Interviews & Profiles

Beezie Madden on the “Madden Mountain” Expansion and Letting Horses Be Horses

(©Alex Carlton)

The 2016 Olympic team silver medalist fills us in on the Madden’s new farm addition, why she and John believe in keeping stall time to a minimum for their horses, and why the couple’s home in Cazenovia, New York is still where their heart is. As told to Nina Fedrizzi. 


When I came to work for John, he was using our current farm as a layover facility.

We were based in Wisconsin at the time, and to come to events on the East Coast, it was too long a drive to just ship into the shows. John had a friend that owned stables in Cazenovia, New York, and we could keep the horses there for a few days at a time to break up the trip, and then go on to the horse shows. That was one of the reasons why we decided to settle there.

Another was that John was already using our longtime veterinarian, Dr. [John] Steele, and Dr. Steele has a clinic 20 minutes from our farm. So that was a little bit of a factor. And honestly, it was affordable land, and we could have enough land to create what we wanted, and also the barn that was there to use as a starting point. Granted, we’ve not much left of the place that we moved into—we fixed it up quite a bit. But Cazenovia was an easy choice for our farm because we could function right away.

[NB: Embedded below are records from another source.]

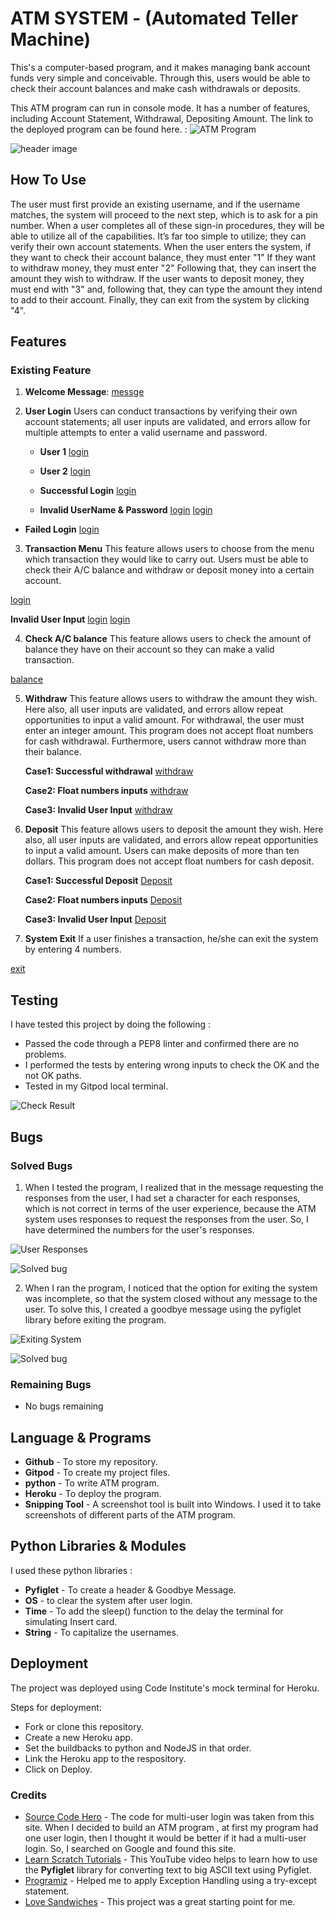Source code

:# ATM SYSTEM - (Automated Teller Machine)

 This's a computer-based program, and it makes managing bank account funds very simple and conceivable. Through this, users would be able to check their account balances and make cash withdrawals or deposits.

 This ATM program can run in console mode. It has a number of features, including Account Statement, Withdrawal, Depositing Amount. 
 The link to the deployed program can be found here. : ![ATM Program]()


![header image](/readmefile/header.PNG)


## How To Use 

 The user must first provide an existing username, and if the username matches, the system will proceed to the next step, which is to ask for a pin number. When a user completes all of these sign-in procedures, they will be able to utilize all of the capabilities. It’s far too simple to utilize; they can verify their own account statements. When the user enters the system, if they want to check their account balance, they must enter "1" If they want to withdraw money, they must enter "2" Following that, they can insert the amount they wish to withdraw. If the user wants to deposit money, they must end with "3" and, following that, they can type the amount they intend to add to their account. Finally, they can exit from the system by clicking "4".


## Features

### Existing Feature


1. **Welcome Message**:
[messge](/readmefile/header.PNG)


2. **User Login** 
 Users can conduct transactions by verifying their own account statements; all user inputs are validated, and errors allow for multiple attempts to enter a valid username and password.

   - **User 1**
[login](/readmefile/sediqalogin.PNG)

   - **User 2**
[login](/readmefile/hadid.PNG.PNG)

   - **Successful Login**
[login](/readmefile/successful_login.PNG)


   - **Invalid UserName & Password**
[login](/readmefile/invalid_username.PNG)
[login](/readmefile/invalid_password.PNG)


  - **Failed Login**
[login](/readmefile/failedlogin.PNG)


3. **Transaction Menu** 
 This feature allows users to choose from the menu which transaction they would like to carry out. Users must be able to check their A/C balance and withdraw or deposit money into a certain account.

[login](/readmefile/successful_login.PNG)

   **Invalid User Input** 
[login](/readmefile/wrong_response.PNG)
[login](/readmefile/wrong_response2.PNG)



4. **Check A/C balance**
 This feature allows users to check the amount of balance they have on their account so they can make a valid transaction.

[balance](/readmefile/balance.PNG)

5. **Withdraw**
 This feature allows users to withdraw the amount they wish. Here also, all user inputs are validated, and errors allow repeat opportunities to input a valid amount. For withdrawal, the user must enter an integer amount. This program does not accept float numbers for cash withdrawal. Furthermore, users cannot withdraw more than their balance.

   **Case1: Successful withdrawal**
   [withdraw](/readmefile/withdraw.PNG)

   **Case2: Float numbers inputs**
   [withdraw](/readmefile/float_withdraw.PNG)

   **Case3: Invalid User Input**
   [withdraw](/readmefile/grater_withdraw.PNG)




6. **Deposit**
 This feature allows users to deposit the amount they wish. Here also, all user inputs are validated, and errors allow repeat opportunities to input a valid amount. Users can make deposits of more than ten dollars. This program does not accept float numbers for cash deposit.

   **Case1: Successful Deposit**
   [Deposit](/readmefile/deposit.PNG)

   **Case2: Float numbers inputs**
   [Deposit](/readmefile/float_deposit.PNG)

   **Case3: Invalid User Input**
   [Deposit](/readmefile/small_deposit.PNG)



4. **System Exit**
 If a user finishes a transaction, he/she can exit the system by entering 4 numbers.

 [exit](/readmefile/exit.PNG)



## Testing

I have tested this project by doing the following :
- Passed the code through a PEP8 linter and confirmed there are no problems.
- I performed the tests by entering wrong inputs to check  the OK and the not OK paths.
- Tested in my Gitpod local terminal.

![Check Result](/readmefile/check2.PNG)

## Bugs

### Solved Bugs

1. When I tested the program, I realized that in the message requesting the responses from the user, I had set a character for each responses, which is not correct in terms of the user experience, because the ATM system uses responses to request the responses from the user. So, I have determined the numbers for the user's responses.

![User Responses](/readmefile/debug.PNG)

![Solved bug](/readmefile/solved.PNG)


2. When I ran the program, I noticed that the option for exiting the system was incomplete, so that the system closed without any message to the user. To solve this, I created a goodbye message using the pyfiglet library before exiting the program.

![Exiting System](/readmefile/bug_exit.PNG)

![Solved bug](/readmefile/solvedd.PNG)

### Remaining Bugs
    
- No bugs remaining

## Language & Programs

- **Github** - To store my repository.
- **Gitpod** - To create my project files.
- **python** - To write ATM program.
- **Heroku** - To deploy the program.
- **Snipping Tool** - A screenshot tool is built into Windows. I used it to take screenshots of different parts of the ATM program.


## Python Libraries & Modules

I used these python libraries :

- **Pyfiglet** - To create a header & Goodbye Message.
- **OS** - to clear the system after user login.
- **Time** - To add the sleep() function to the delay the terminal for simulating Insert card.
- **String** - To capitalize the usernames.



## Deployment

The project was deployed using Code Institute's mock terminal for Heroku.

Steps for deployment:
- Fork or clone this repository.
- Create a new Heroku app.
- Set the buildbacks to python and NodeJS in that order.
- Link the Heroku app to the respository.
- Click on Deploy.

### Credits

- [Source Code Hero](https://sourcecodehero.com/atm-program-in-python-with-source-code/) - The code for multi-user login was taken from this site. When I decided to build an ATM program , at first my program had one user login, then I thought it would be better if it had a multi-user login. So, I searched on Google and found this site.
- [Learn Scratch Tutorials](https://www.youtube.com/watch?v=U1aUteSg2a4&list=WL&index=2&t=415s) - This YouTube video helps to learn how to use the **Pyfiglet** library for converting text to big ASCII text using Pyfiglet.
- [Programiz](https://www.programiz.com/python-programming/exception-handling) - Helped me to apply Exception Handling using a try-except statement.
- [Love Sandwiches](https://github.com/Code-Institute-Solutions/love-sandwiches-p5-sourcecode) - This project was a great starting point for me.








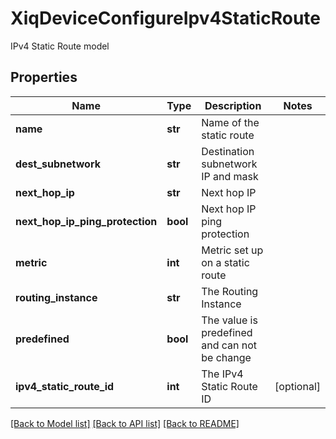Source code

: # XiqDeviceConfigureIpv4StaticRoute

IPv4 Static Route model
## Properties
Name | Type | Description | Notes
------------ | ------------- | ------------- | -------------
**name** | **str** | Name of the static route | 
**dest_subnetwork** | **str** | Destination subnetwork IP and mask | 
**next_hop_ip** | **str** | Next hop IP | 
**next_hop_ip_ping_protection** | **bool** | Next hop IP ping protection | 
**metric** | **int** | Metric set up on a static route | 
**routing_instance** | **str** | The Routing Instance | 
**predefined** | **bool** | The value is predefined and can not be change | 
**ipv4_static_route_id** | **int** | The IPv4 Static Route ID | [optional] 

[[Back to Model list]](../README.md#documentation-for-models) [[Back to API list]](../README.md#documentation-for-api-endpoints) [[Back to README]](../README.md)


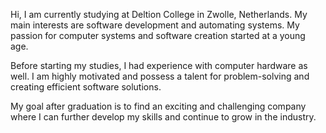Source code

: Hi, I am currently studying at Deltion College in Zwolle, Netherlands. My main interests are software development and automating systems. My passion for computer systems and software creation started at a young age.

Before starting my studies, I had experience with computer hardware as well. I am highly motivated and possess a talent for problem-solving and creating efficient software solutions.

My goal after graduation is to find an exciting and challenging company where I can further develop my skills and continue to grow in the industry.
<!---
stefanpost268/stefanpost268 is a ✨ special ✨ repository because its `README.md` (this file) appears on your GitHub profile.
You can click the Preview link to take a look at your changes.
--->
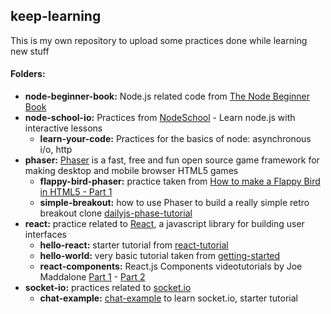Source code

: keep-learning
----

This is my own repository to upload some practices done while learning new stuff


#### Folders:
* **node-beginner-book:** Node.js related code from [The Node Beginner Book]
* **node-school-io:** Practices from [NodeSchool] - Learn node.js with interactive lessons
  * **learn-your-code:** Practices for the basics of node: asynchronous i/o, http
* **phaser:** [Phaser] is a fast, free and fun open source game framework for making desktop and mobile browser HTML5 games
  * **flappy-bird-phaser:** practice taken from [How to make a Flappy Bird in HTML5 - Part 1]
  * **simple-breakout:**  how to use Phaser to build a really simple retro breakout clone [dailyjs-phase-tutorial]
* **react:** practice related to [React], a javascript library for building user interfaces
  * **hello-react:** starter tutorial from [react-tutorial]
  * **hello-world:** very basic tutorial taken from [getting-started]
  * **react-components:** React.js Components videotutorials by Joe Maddalone [Part 1] - [Part 2]
* **socket-io:** practices related to [socket.io]
  * **chat-example:** [chat-example] to learn socket.io, starter tutorial

[The Node Beginner Book]:http://leanpub.com/nodebeginner
[NodeSchool]:http://nodeschool.io/
[Phaser]:http://phaser.io/
[How to make a Flappy Bird in HTML5 - Part 1]:http://blog.lessmilk.com/how-to-make-flappy-bird-in-html5-1/
[dailyjs-phase-tutorial]:http://dailyjs.com/2014/09/16/phaser-tutorial/
[React]:http://facebook.github.io/react/
[getting-started]:http://facebook.github.io/react/docs/getting-started.html
[react-tutorial]:http://facebook.github.io/react/docs/tutorial.html
[socket.io]:http://socket.io/
[chat-example]:http://socket.io/get-started/chat/
[Part 1]:https://www.youtube.com/watch?v=rFvZydtmsxM
[Part 2]:https://www.youtube.com/watch?v=5yvFLrt7N8M

 
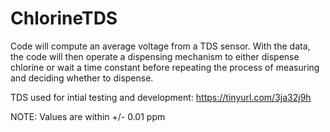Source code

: # ChlorineTDS

Code will compute an average voltage from a TDS sensor. With the data, the code will then operate a dispensing mechanism to either dispense chlorine or wait a time constant before repeating the process of measuring and deciding whether to dispense.

TDS used for intial testing and development:
https://tinyurl.com/3ja32j9h


NOTE:
Values are within +/- 0.01 ppm
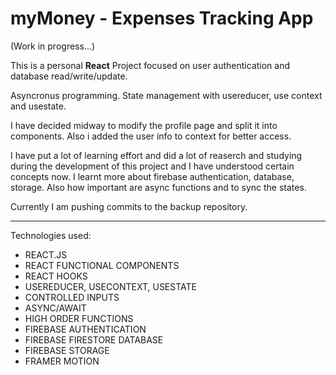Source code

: # myMoney - Expenses Tracking App 

(Work in progress...)

This is a personal **React** Project focused on user authentication and database read/write/update.

Asyncronus programming. State management with usereducer, use context and usestate. 

I have decided midway to modify the profile page and split it into components. Also i added the user info to context for better access.

I have put a lot of learning effort and did a lot of reaserch and studying during the development of this project and I have understood certain concepts now. I learnt more about firebase authentication, database, storage. Also how important are async functions and to sync the states.

Currently I am pushing commits to the backup repository.

---

Technologies used:

- REACT.JS
- REACT FUNCTIONAL COMPONENTS
- REACT HOOKS
- USEREDUCER, USECONTEXT, USESTATE
- CONTROLLED INPUTS
- ASYNC/AWAIT
- HIGH ORDER FUNCTIONS
- FIREBASE AUTHENTICATION
- FIREBASE FIRESTORE DATABASE
- FIREBASE STORAGE
- FRAMER MOTION


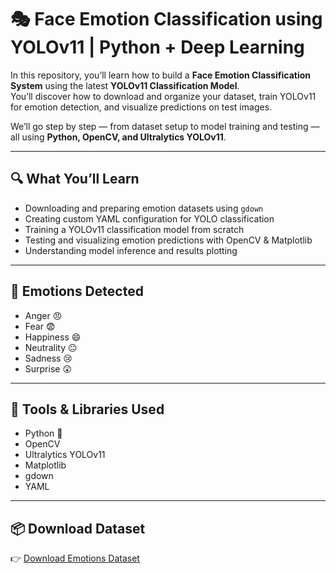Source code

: # 🎭 Face Emotion Classification using YOLOv11 | Python + Deep Learning  

In this repository, you’ll learn how to build a **Face Emotion Classification System** using the latest **YOLOv11 Classification Model**.  
You’ll discover how to download and organize your dataset, train YOLOv11 for emotion detection, and visualize predictions on test images.  

We’ll go step by step — from dataset setup to model training and testing — all using **Python, OpenCV, and Ultralytics YOLOv11**.  

---

## 🔍 What You’ll Learn
- Downloading and preparing emotion datasets using `gdown`  
- Creating custom YAML configuration for YOLO classification  
- Training a YOLOv11 classification model from scratch  
- Testing and visualizing emotion predictions with OpenCV & Matplotlib  
- Understanding model inference and results plotting  

---

## 🧠 Emotions Detected
- Anger 😠  
- Fear 😨  
- Happiness 😄  
- Neutrality 😐  
- Sadness 😢  
- Surprise 😲  

---

## 🧩 Tools & Libraries Used
- Python 🐍  
- OpenCV  
- Ultralytics YOLOv11  
- Matplotlib  
- gdown  
- YAML  

---

## 📦 Download Dataset  
👉 [Download Emotions Dataset](https://drive.google.com/file/d/1SaWujw0lPNXHj9t2HMTI3CEWn5LtARLv/view?usp=sharing)  

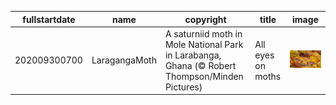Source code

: |fullstartdate|name|copyright|title|image|
|--|--|--|--|--|
202009300700|LaragangaMoth|A saturniid moth in Mole National Park in Larabanga, Ghana (© Robert Thompson/Minden Pictures)|All eyes on moths|![](/en-US/2020/10/202009300700LaragangaMoth.jpg)|
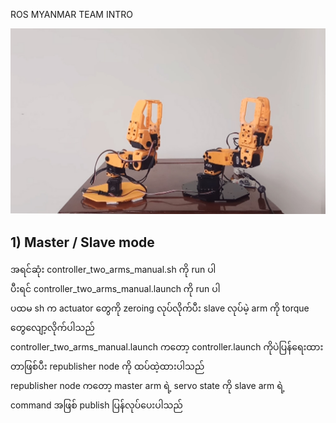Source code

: ROS MYANMAR TEAM
INTRO 
  
  <img src="https://github.com/GreenGhostMan/two_robot_arm/blob/master/two_arm.jpg"/>
  
<h2>  1) Master / Slave mode </h2>
အရင်ဆုံး controller_two_arms_manual.sh ကို run ပါ <br>
ပီးရင် controller_two_arms_manual.launch ကို run ပါ <br>
ပထမ sh က actuator တွေကို zeroing လုပ်လိုက်ပီး slave လုပ်မဲ့ arm ကို torque တွေလျော့လိုက်ပါသည် <br>
controller_two_arms_manual.launch ကတော့ controller.launch ကိုပဲပြန်ရေးထားတာဖြစ်ပီး republisher node ကို ထပ်ထဲ့ထားပါသည် <br>
republisher node ကတော့ master arm ရဲ့ servo state ကို  slave arm ရဲ့ command အဖြစ် publish ပြန်လုပ်ပေးပါသည် <br>
  



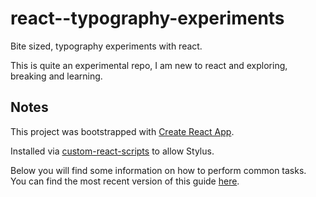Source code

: # react--typography-experiments

Bite sized, typography experiments with react.

This is quite an experimental repo, I am new to react and exploring, breaking and learning.


## Notes

This project was bootstrapped with [Create React App](https://github.com/facebookincubator/create-react-app).

Installed via [custom-react-scripts](https://www.npmjs.com/package/custom-react-scripts) to allow Stylus.

Below you will find some information on how to perform common tasks.<br>
You can find the most recent version of this guide [here](https://github.com/facebookincubator/create-react-app/blob/master/packages/react-scripts/template/README.md).
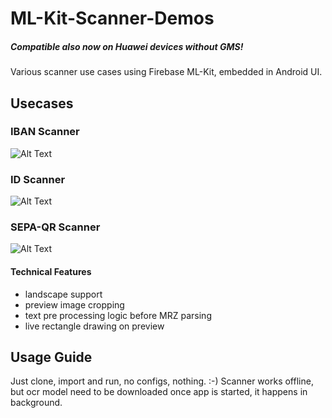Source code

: # ML-Kit-Scanner-Demos
##### Compatible also now on Huawei devices without GMS!
Various scanner use cases using Firebase ML-Kit, embedded in Android UI.

## Usecases

### IBAN Scanner
![Alt Text](https://media.giphy.com/media/MaDaYtU5MIn0BkiqWM/giphy.gif)

### ID Scanner
![Alt Text](https://media.giphy.com/media/S3mnzCWlvGQ30QnHxz/giphy.gif)

### SEPA-QR Scanner 
![Alt Text](https://media.giphy.com/media/H4Dv9JbA96fjwF7hxL/giphy.gif)

#### Technical Features
- landscape support
- preview image cropping
- text pre processing logic before MRZ parsing
- live rectangle drawing on preview

## Usage Guide
Just clone, import and run, no configs, nothing. :-) 
Scanner works offline, but ocr model need to be downloaded once app is started, it happens in background. 
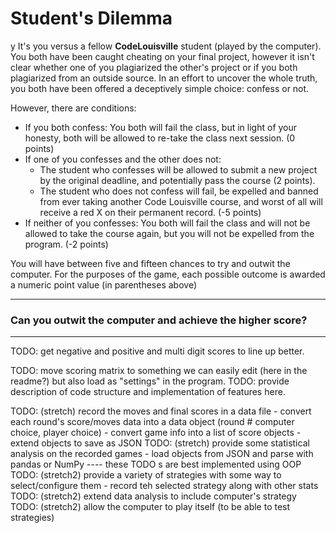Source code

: # Student's Dilemma
y
It's you versus a fellow **CodeLouisville** student (played by the computer). You both have been caught cheating on your final project, however it isn't clear whether one of you plagiarized the other's project or if you both plagiarized from an outside source. In an effort to uncover the whole truth, you both have been offered a deceptively simple choice: confess or not. 

However, there are conditions:
- If you both confess: You both will fail the class, but in light of your honesty, both will be allowed to re-take the class next session. (0 points)
- If one of you confesses and the other does not: 
  - The student who confesses will be allowed to submit a new project by the original deadline, and potentially pass the course (2 points). 
  - The student who does not confess will fail, be expelled and banned from ever taking another Code Louisville course, and worst of all will receive a red X on their permanent record. (-5 points)  
 - If neither of you confesses: You both will fail the class and will not be allowed to take the course again, but you will not be expelled from the program. (-2 points)

You will have between five and fifteen chances to try and outwit the computer. For the purposes of the game, each possible outcome is awarded a numeric point value (in parentheses  above)

-----

### Can you outwit the computer and achieve the higher score? 

-----
TODO: get negative and positive and multi digit scores to line up better.

TODO: move scoring matrix to something we can easily edit (here in the readme?) but also load as "settings" in the program.
TODO: provide description of code structure and implementation of features here. 

TODO: (stretch) record the moves and final scores in a data file 
    - convert each round's score/moves data into a data object (round # computer choice, player choice) 
    - convert game info into a list of score objects
    - extend objects to save as JSON
TODO: (stretch) provide some statistical analysis on the recorded games
    - load objects from JSON and parse with pandas or NumPy
---- these TODO s are best implemented using OOP 
TODO: (stretch2) provide a variety of strategies with some way to select/configure them - record teh selected strategy along with other stats
TODO: (stretch2) extend data analysis to include computer's strategy
TODO: (stretch2) allow the computer to play itself (to be able to test strategies)
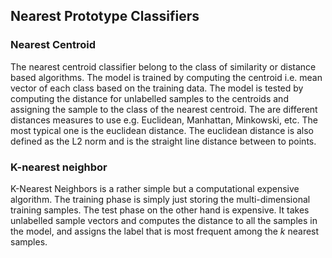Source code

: ## Nearest Prototype Classifiers

### Nearest Centroid

The nearest centroid classifier belong to the class of similarity or distance based algorithms. The model is trained by computing the centroid i.e. mean vector of each class based on the training data. The model is tested by computing the distance for unlabelled samples to the centroids and assigning the sample to the class of the nearest centroid. The are different distances measures to use e.g. Euclidean, Manhattan, Minkowski, etc. The most typical one is the euclidean distance. The euclidean distance is also defined as the L2 norm and is the straight line distance between to points.

### K-nearest neighbor

K-Nearest Neighbors is a rather simple but a computational expensive algorithm. The training phase is simply just storing the multi-dimensional training samples. The test phase on the other hand is expensive. It takes unlabelled sample vectors and computes the distance to all the samples in the model, and assigns the label that is most frequent among the $k$ nearest samples.



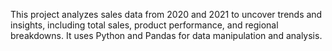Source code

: This project analyzes sales data from 2020 and 2021 to uncover trends and insights, including total sales, product performance, and regional breakdowns. It uses Python and Pandas for data manipulation and analysis.
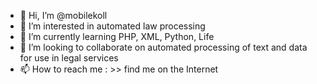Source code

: - 👋 Hi, I’m @mobilekoll
- 👀 I’m interested in automated law processing
- 🌱 I’m currently learning PHP, XML, Python, Life
- 💞️ I’m looking to collaborate on automated processing of text and data for use in legal services
- 📫 How to reach me : >> find me on the Internet

<!---
mobilekoll/mobilekoll is a ✨ special ✨ repository because its `README.md` (this file) appears on your GitHub profile.
You can click the Preview link to take a look at your changes.
--->
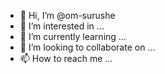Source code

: - 👋 Hi, I’m @om-surushe
- 👀 I’m interested in ...
- 🌱 I’m currently learning ...
- 💞️ I’m looking to collaborate on ...
- 📫 How to reach me ...

<!---
om-surushe/om-surushe is a ✨ special ✨ repository because its `README.md` (this file) appears on your GitHub profile.
You can click the Preview link to take a look at your changes.
--->
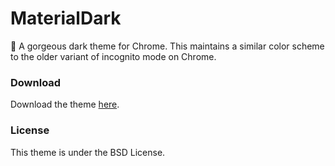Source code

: # MaterialDark
:milky_way: A gorgeous dark theme for Chrome.
This maintains a similar color scheme to the older variant of incognito mode on Chrome.

### Download
Download the theme [here](https://chrome.google.com/webstore/detail/material-dark/npadhaijchjemiifipabpmeebeelbmpd).

### License
This theme is under the BSD License.
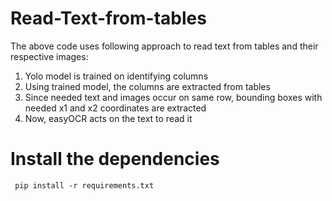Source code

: # Read-Text-from-tables
The above code uses following approach to read text from tables and their respective images:
1. Yolo model is trained on identifying columns
2. Using trained model, the columns are extracted from tables
3. Since needed text and images occur on same row, bounding boxes with needed x1 and x2 coordinates are extracted
4. Now, easyOCR acts on the text to read it

# Install the dependencies
     pip install -r requirements.txt
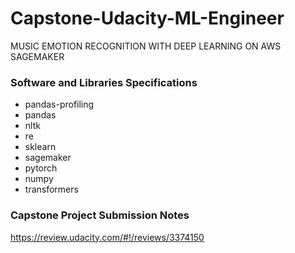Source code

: # Capstone-Udacity-ML-Engineer
MUSIC EMOTION RECOGNITION WITH DEEP LEARNING ON AWS SAGEMAKER

### Software and Libraries Specifications
- pandas-profiling
- pandas
- nltk
- re
- sklearn
- sagemaker
- pytorch
- numpy
- transformers

### Capstone Project Submission Notes

https://review.udacity.com/#!/reviews/3374150
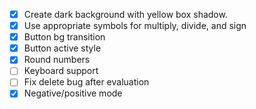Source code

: - [x] Create dark background with yellow box shadow.
- [x] Use appropriate symbols for multiply, divide, and sign
- [x] Button bg transition
- [x] Button active style
- [x] Round numbers
- [ ] Keyboard support
- [ ] Fix delete bug after evaluation
- [x] Negative/positive mode
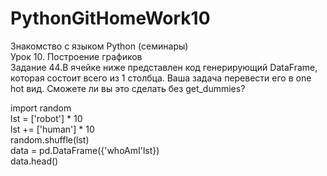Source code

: # PythonGitHomeWork10  
Знакомство с языком Python (семинары)  
Урок 10. Построение графиков  
Задание 44.В ячейке ниже представлен код генерирующий DataFrame, которая состоит всего из 1 столбца. Ваша задача перевести его в one hot вид. Сможете ли вы это сделать без get_dummies?  

import random  
lst = ['robot'] * 10  
lst += ['human'] * 10  
random.shuffle(lst)  
data = pd.DataFrame({'whoAmI'lst})  
data.head()  
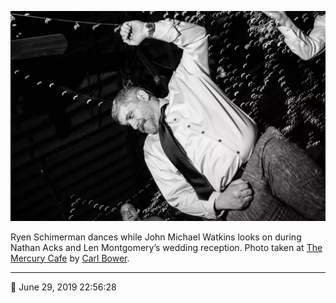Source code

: ![Ryen Schimerman dances](assets/c0ac8a2247f78ed18c4856a81b178f14.webp)

Ryen Schimerman dances while John Michael Watkins looks on during Nathan Acks and Len Montgomery’s wedding reception. Photo taken at [The Mercury Cafe](http://mercurycafe.com/) by [Carl Bower](http://carlbowerphotos.com/).

- - - -

<span aria-hidden="true">📅</span> June 29, 2019 22:56:28
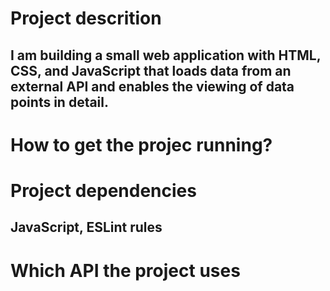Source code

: # Project descrition #
##  I am building a small web application with HTML, CSS, and JavaScript that loads data from an external API and enables the viewing of data points in detail.

# How to get the projec running? 

# Project dependencies 
## JavaScript, ESLint rules

# Which API the project uses #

Just by circumstance, over the years, we’ve acquired a lot of horses. We already have Authentic, who’s retired, and Mademoiselle. We have Via Volo, who’s actually in foal now, so that’s exciting. And then we have some others that we’ve had as young horses, and that maybe because of injury or some other reason, have had to be retired along the way. Some of them have gone on to be broodmares, and some of them are just happily spending their days on the farm.

Beezie Madden and Cortes 'C' competing in the 2014 World Equestrian Games.(flickr.com/Franz Venhaus)
Madden and Cortes ‘C’ competing in the 2014 World Equestrian Games.(flickr.com/Franz Venhaus)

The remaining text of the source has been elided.